→ Stored data entries:
+-------+

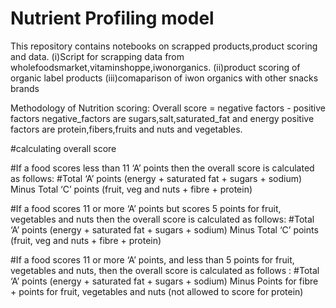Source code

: # Nutrient Profiling model 
This repository contains notebooks on scrapped products,product scoring and data.
(i)Script for scrapping data from wholefoodsmarket,vitaminshoppe,iwonorganics.
(ii)product scoring of organic label products
(iii)comaparison of iwon organics with other snacks brands

Methodology of Nutrition scoring:
Overall score = negative factors - positive factors
negative_factors are sugars,salt,saturated_fat and energy
positive factors are protein,fibers,fruits and nuts and vegetables.

#calculating overall score

#If a food scores less than 11 ‘A’ points then the overall score is calculated as follows:
#Total ‘A’ points (energy + saturated fat + sugars + sodium) Minus Total ‘C’ points (fruit, veg and nuts + fibre + protein)

#If a food scores 11 or more ‘A’ points but scores 5 points for fruit, vegetables and nuts then the overall score is calculated as follows:
#Total ‘A’ points (energy + saturated fat + sugars + sodium)  Minus Total ‘C’ points (fruit, veg and nuts + fibre + protein)

#If a food scores 11 or more ‘A’ points, and less than 5 points for fruit, vegetables and nuts, then the overall score is calculated as follows :
#Total ‘A’ points (energy + saturated fat + sugars + sodium) Minus Points for fibre + points for fruit, vegetables and nuts (not allowed to score for protein)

+-------+

→ Description of the task: Read through the data and copy every line where "more" shows up.

→ Exercise answer:
#If a food scores 11 or more ‘A’ points but scores 5 points for fruit, vegetables and nuts then the overall score is calculated as follows:
#If a food scores 11 or more ‘A’ points, and less than 5 points for fruit, vegetables and nuts, then the overall score is calculated as follows :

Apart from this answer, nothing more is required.